Pictures paired with source code:
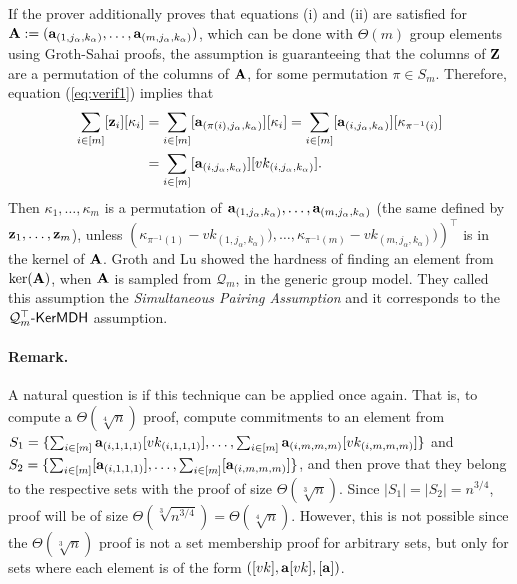 If the prover additionally proves that equations (i) and (ii) are satisfied for $\mathbf{{A}}:=(\mathbf{a}_{(1,j_\alpha,k_\alpha)},\ldots,\mathbf{a}_{(m,j_\alpha,k_\alpha)})$, which can be done with $\Theta(m)$ group elements using Groth-Sahai proofs, the assumption is guaranteeing that the columns of $\mathbf{{Z}}$ are a permutation of the columns of $\mathbf{{A}}$, for some permutation $\pi\in S_m$. Therefore, equation (\ref{eq:verif1}) implies that
\begin{align*}
\sum_{i\in[m]}[\mathbf{z}_i][\kappa_i]&=\sum_{i\in[m]}[\mathbf{a}_{(\pi(i),j_\alpha,k_\alpha)}][\kappa_i]=\sum_{i\in[m]}[\mathbf{a}_{(i,j_\alpha,k_\alpha)}][\kappa_{\pi^{-1}(i)}]\\
&=\sum_{i\in[m]}[\mathbf{a}_{(i,j_\alpha,k_\alpha)}][vk_{(i,j_\alpha,k_\alpha)}].
\end{align*}
Then $\kappa_1,\ldots,\kappa_m$ is a permutation of $\mathbf{a}_{(1,j_\alpha,k_\alpha)},\ldots,\mathbf{a}_{(m,j_\alpha,k_\alpha)}$ (the same defined by $\mathbf{z}_1,\ldots,\mathbf{z}_m$), unless $(\kappa_{\pi^{-1}(1)}-{vk_{(1,j_\alpha,k_\alpha)}),\ldots,\kappa_{\pi^{-1}(m)}-vk_{(m,j_\alpha,k_\alpha)})})^\top$ is in the kernel of $\mathbf{{A}}$. Groth and Lu showed the hardness of finding an element from $\ker(\mathbf{{A}})$, when $\mathbf{{A}}$ is sampled from $\mathcal{Q}_m$, in the generic group model. They called this assumption the \emph{Simultaneous Pairing Assumption} and it corresponds to the $\mathcal{Q}_m^\top\mbox{-}\mathsf{KerMDH}$ assumption.


\paragraph{Remark.}
A natural question is if this technique can be applied once again. That is, to compute a $\Theta(\sqrt[4]{n})$  proof, compute commitments to an element from $S_1=\{\sum_{i\in[m]}\mathbf{a}_{(i,1,1,1)}[vk_{(i,1,1,1)}],\ldots,\sum_{i\in[m]}\mathbf{a}_{(i,m,m,m)}[vk_{(i,m,m,m)}]\}$ and $S_2=\allowbreak\{\sum_{i\in[m]}[\mathbf{a}_{(i,1,1,1)}],\ldots,\sum_{i\in[m]}[\mathbf{a}_{(i,m,m,m)}]\}$, and then prove that they belong to the respective sets with the proof of size $\Theta(\sqrt[3]{n})$. Since $|S_1|=|S_2|=n^{3/4}$, proof will be of size $\Theta(\sqrt[3]{n^{3/4}})=\Theta(\sqrt[4]{n})$. However, this is not possible since the $\Theta(\sqrt[3]{n})$ proof is not a set membership proof for arbitrary sets, but only for sets where each element is of the form $([vk],\mathbf{a}[vk],[\mathbf{a}])$.

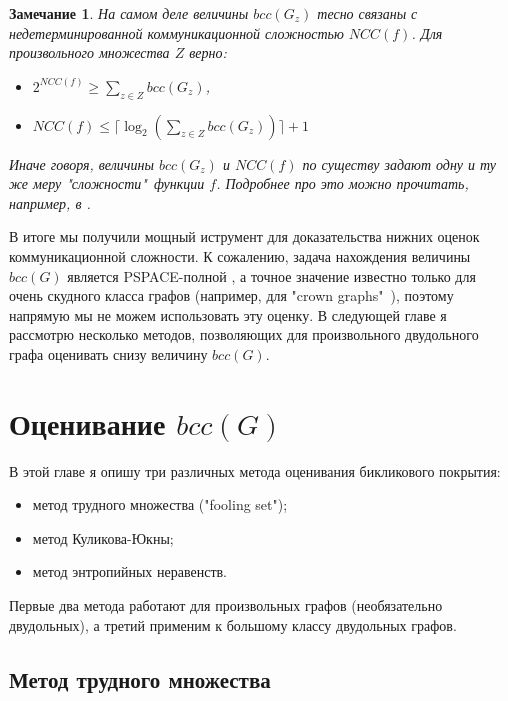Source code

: \documentclass[a4paper]{article}
\newtheorem*{mremark}{Замечание}
\begin{document}
\begin{mremark}
    На самом деле величины $bcc(G_z)$ тесно связаны с недетерминированной коммуникационной сложностью 
    $NCC(f)$. Для произвольного множества $Z$ верно:
    \begin{itemize}[noitemsep]
        \item $2^{NCC(f)}\geq \sum\limits_{z\in Z}bcc(G_z)$,
        \item $NCC(f) \leq \lceil \log_2(\sum\limits_{z\in Z}bcc(G_z))\rceil + 1$
    \end{itemize}
    Иначе говоря, величины $bcc(G_z)$ и $NCC(f)$ по существу задают одну и ту же меру "сложности"\ функции $f$. 
    Подробнее про это можно прочитать, например, в \cite{Razborov}.
\end{mremark}

В итоге мы получили мощный иструмент для доказательства нижних оценок коммуникационной сложности. 
К сожалению, задача нахождения величины $bcc(G)$ является PSPACE-полной \cite{HermannMarkus}, а точное 
значение известно только для очень скудного класса графов (например, для "crown graphs"\ \cite{CrownGraph}), поэтому 
напрямую мы не можем использовать эту оценку. В следующей главе я рассмотрю несколько методов, 
позволяющих для произвольного двудольного графа оценивать снизу величину $bcc(G)$.


\addtocounter{section}{1}
\section*{Оценивание $bcc(G)$}

В этой главе я опишу три различных метода оценивания бикликового покрытия:
\begin{itemize}[noitemsep]
	\item метод трудного множества ("fooling set");
	\item метод Куликова-Юкны;
	\item метод энтропийных неравенств.
\end{itemize}

Первые два метода работают для произвольных графов (необязательно двудольных), а третий применим к 
большому классу двудольных графов.

\setcounter{subsection}{0}

\subsection{Метод трудного множества}
\end{document}
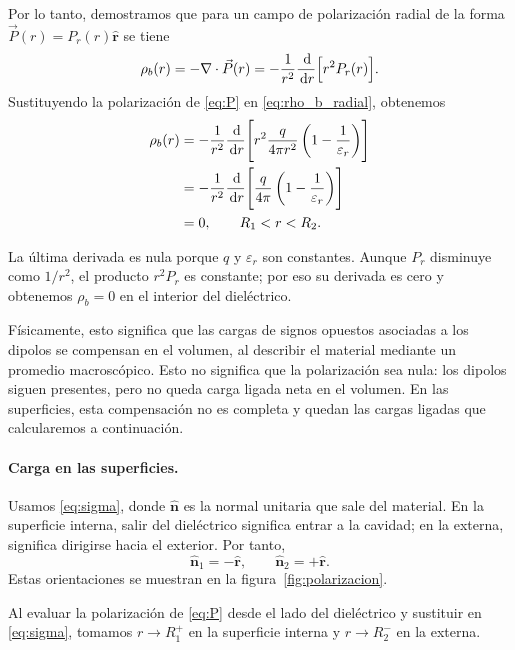 \documentclass[11pt]{article}
\newcommand{\er}{\hat{\mathbf r}}
\newcommand{\normal}{\hat{\mathbf n}}
\newcommand{\dd}{\,\mathrm d}
\begin{document}
Por lo tanto, demostramos que para un campo de polarización
radial de la forma $\vec P(r)=P_r(r)\er$ se tiene
\begin{equation}
  \rho_b(r)
    =-\nabla\cdot\vec P(r)=-\frac{1}{r^2}\frac{\dd}{\dd r}
      \Bigl[r^2P_r(r)\Bigr].
  \label{eq:rho_b_radial}
\end{equation}
Sustituyendo la polarización de \eqref{eq:P}
en \eqref{eq:rho_b_radial}, obtenemos
\begin{align}
  \rho_b(r)
    &=-\frac{1}{r^2}\frac{\dd}{\dd r}
      \Biggl[
        r^2\frac{q}{4\pi r^2}
        \left(1-\frac{1}{\varepsilon_r}\right)
      \Biggr]
      \notag\\
    &=-\frac{1}{r^2}\frac{\dd}{\dd r}
      \Biggl[
        \frac{q}{4\pi}
        \left(1-\frac{1}{\varepsilon_r}\right)
      \Biggr]
      \notag\\
    &=0,
      \qquad R_1<r<R_2.
      \label{eq:rho_b_material}
\end{align}

La última derivada es nula porque $q$ y $\varepsilon_r$ son
constantes. Aunque $P_r$ disminuye como $1/r^2$, el producto
$r^2P_r$ es constante; por eso su derivada es cero y obtenemos
$\rho_b=0$ en el interior del dieléctrico.

Físicamente, esto significa que las cargas de signos opuestos
asociadas a los dipolos se compensan en el volumen, al describir
el material mediante un promedio macroscópico. Esto no significa
que la polarización sea nula: los dipolos siguen presentes,
pero no queda carga ligada neta en el volumen. En las superficies,
esta compensación no es completa y quedan las cargas ligadas
que calcularemos a continuación.

\paragraph{Carga en las superficies.}

Usamos \eqref{eq:sigma}, donde $\normal$ es la normal unitaria
que sale del material. En la superficie interna, salir del
dieléctrico significa entrar a la cavidad; en la externa,
significa dirigirse hacia el exterior. Por tanto,
\[
  \normal_1=-\er,
  \qquad
  \normal_2=+\er.
\]
Estas orientaciones se muestran en la
figura~\ref{fig:polarizacion}.

Al evaluar la polarización de \eqref{eq:P} desde el lado
del dieléctrico y sustituir en \eqref{eq:sigma}, tomamos
$r\to R_1^+$ en la superficie interna y $r\to R_2^-$
en la externa.
\end{document}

Problem description:
Please output the data above exactly as given, omitting every picture.

Your response:
 If the prover additionally proves that equations (i) and (ii) are satisfied for $\mathbf{{A}}:=(\mathbf{a}_{(1,j_\alpha,k_\alpha)},\ldots,\mathbf{a}_{(m,j_\alpha,k_\alpha)})$, which can be done with $\Theta(m)$ group elements using Groth-Sahai proofs, the assumption is guaranteeing that the columns of $\mathbf{{Z}}$ are a permutation of the columns of $\mathbf{{A}}$, for some permutation $\pi\in S_m$. Therefore, equation (\ref{eq:verif1}) implies that
\begin{align*}
\sum_{i\in[m]}[\mathbf{z}_i][\kappa_i]&=\sum_{i\in[m]}[\mathbf{a}_{(\pi(i),j_\alpha,k_\alpha)}][\kappa_i]=\sum_{i\in[m]}[\mathbf{a}_{(i,j_\alpha,k_\alpha)}][\kappa_{\pi^{-1}(i)}]\\
&=\sum_{i\in[m]}[\mathbf{a}_{(i,j_\alpha,k_\alpha)}][vk_{(i,j_\alpha,k_\alpha)}].
\end{align*}
Then $\kappa_1,\ldots,\kappa_m$ is a permutation of $\mathbf{a}_{(1,j_\alpha,k_\alpha)},\ldots,\mathbf{a}_{(m,j_\alpha,k_\alpha)}$ (the same defined by $\mathbf{z}_1,\ldots,\mathbf{z}_m$), unless $(\kappa_{\pi^{-1}(1)}-{vk_{(1,j_\alpha,k_\alpha)}),\ldots,\kappa_{\pi^{-1}(m)}-vk_{(m,j_\alpha,k_\alpha)})})^\top$ is in the kernel of $\mathbf{{A}}$. Groth and Lu showed the hardness of finding an element from $\ker(\mathbf{{A}})$, when $\mathbf{{A}}$ is sampled from $\mathcal{Q}_m$, in the generic group model. They called this assumption the \emph{Simultaneous Pairing Assumption} and it corresponds to the $\mathcal{Q}_m^\top\mbox{-}\mathsf{KerMDH}$ assumption.


\paragraph{Remark.}
A natural question is if this technique can be applied once again. That is, to compute a $\Theta(\sqrt[4]{n})$  proof, compute commitments to an element from $S_1=\{\sum_{i\in[m]}\mathbf{a}_{(i,1,1,1)}[vk_{(i,1,1,1)}],\ldots,\sum_{i\in[m]}\mathbf{a}_{(i,m,m,m)}[vk_{(i,m,m,m)}]\}$ and $S_2=\allowbreak\{\sum_{i\in[m]}[\mathbf{a}_{(i,1,1,1)}],\ldots,\sum_{i\in[m]}[\mathbf{a}_{(i,m,m,m)}]\}$, and then prove that they belong to the respective sets with the proof of size $\Theta(\sqrt[3]{n})$. Since $|S_1|=|S_2|=n^{3/4}$, proof will be of size $\Theta(\sqrt[3]{n^{3/4}})=\Theta(\sqrt[4]{n})$. However, this is not possible since the $\Theta(\sqrt[3]{n})$ proof is not a set membership proof for arbitrary sets, but only for sets where each element is of the form $([vk],\mathbf{a}[vk],[\mathbf{a}])$.

Source code

: \documentclass[a4paper]{article}
\newtheorem*{mremark}{Замечание}
\begin{document}
\begin{mremark}
    На самом деле величины $bcc(G_z)$ тесно связаны с недетерминированной коммуникационной сложностью 
    $NCC(f)$. Для произвольного множества $Z$ верно:
    \begin{itemize}[noitemsep]
        \item $2^{NCC(f)}\geq \sum\limits_{z\in Z}bcc(G_z)$,
        \item $NCC(f) \leq \lceil \log_2(\sum\limits_{z\in Z}bcc(G_z))\rceil + 1$
    \end{itemize}
    Иначе говоря, величины $bcc(G_z)$ и $NCC(f)$ по существу задают одну и ту же меру "сложности"\ функции $f$. 
    Подробнее про это можно прочитать, например, в \cite{Razborov}.
\end{mremark}

В итоге мы получили мощный иструмент для доказательства нижних оценок коммуникационной сложности. 
К сожалению, задача нахождения величины $bcc(G)$ является PSPACE-полной \cite{HermannMarkus}, а точное 
значение известно только для очень скудного класса графов (например, для "crown graphs"\ \cite{CrownGraph}), поэтому 
напрямую мы не можем использовать эту оценку. В следующей главе я рассмотрю несколько методов, 
позволяющих для произвольного двудольного графа оценивать снизу величину $bcc(G)$.


\addtocounter{section}{1}
\section*{Оценивание $bcc(G)$}

В этой главе я опишу три различных метода оценивания бикликового покрытия:
\begin{itemize}[noitemsep]
	\item метод трудного множества ("fooling set");
	\item метод Куликова-Юкны;
	\item метод энтропийных неравенств.
\end{itemize}

Первые два метода работают для произвольных графов (необязательно двудольных), а третий применим к 
большому классу двудольных графов.

\setcounter{subsection}{0}

\subsection{Метод трудного множества}
\end{document}
 \documentclass[11pt]{article}
\newcommand{\er}{\hat{\mathbf r}}
\newcommand{\normal}{\hat{\mathbf n}}
\newcommand{\dd}{\,\mathrm d}
\begin{document}
Por lo tanto, demostramos que para un campo de polarización
radial de la forma $\vec P(r)=P_r(r)\er$ se tiene
\begin{equation}
  \rho_b(r)
    =-\nabla\cdot\vec P(r)=-\frac{1}{r^2}\frac{\dd}{\dd r}
      \Bigl[r^2P_r(r)\Bigr].
  \label{eq:rho_b_radial}
\end{equation}
Sustituyendo la polarización de \eqref{eq:P}
en \eqref{eq:rho_b_radial}, obtenemos
\begin{align}
  \rho_b(r)
    &=-\frac{1}{r^2}\frac{\dd}{\dd r}
      \Biggl[
        r^2\frac{q}{4\pi r^2}
        \left(1-\frac{1}{\varepsilon_r}\right)
      \Biggr]
      \notag\\
    &=-\frac{1}{r^2}\frac{\dd}{\dd r}
      \Biggl[
        \frac{q}{4\pi}
        \left(1-\frac{1}{\varepsilon_r}\right)
      \Biggr]
      \notag\\
    &=0,
      \qquad R_1<r<R_2.
      \label{eq:rho_b_material}
\end{align}

La última derivada es nula porque $q$ y $\varepsilon_r$ son
constantes. Aunque $P_r$ disminuye como $1/r^2$, el producto
$r^2P_r$ es constante; por eso su derivada es cero y obtenemos
$\rho_b=0$ en el interior del dieléctrico.

Físicamente, esto significa que las cargas de signos opuestos
asociadas a los dipolos se compensan en el volumen, al describir
el material mediante un promedio macroscópico. Esto no significa
que la polarización sea nula: los dipolos siguen presentes,
pero no queda carga ligada neta en el volumen. En las superficies,
esta compensación no es completa y quedan las cargas ligadas
que calcularemos a continuación.

\paragraph{Carga en las superficies.}

Usamos \eqref{eq:sigma}, donde $\normal$ es la normal unitaria
que sale del material. En la superficie interna, salir del
dieléctrico significa entrar a la cavidad; en la externa,
significa dirigirse hacia el exterior. Por tanto,
\[
  \normal_1=-\er,
  \qquad
  \normal_2=+\er.
\]
Estas orientaciones se muestran en la
figura~\ref{fig:polarizacion}.

Al evaluar la polarización de \eqref{eq:P} desde el lado
del dieléctrico y sustituir en \eqref{eq:sigma}, tomamos
$r\to R_1^+$ en la superficie interna y $r\to R_2^-$
en la externa.
\end{document}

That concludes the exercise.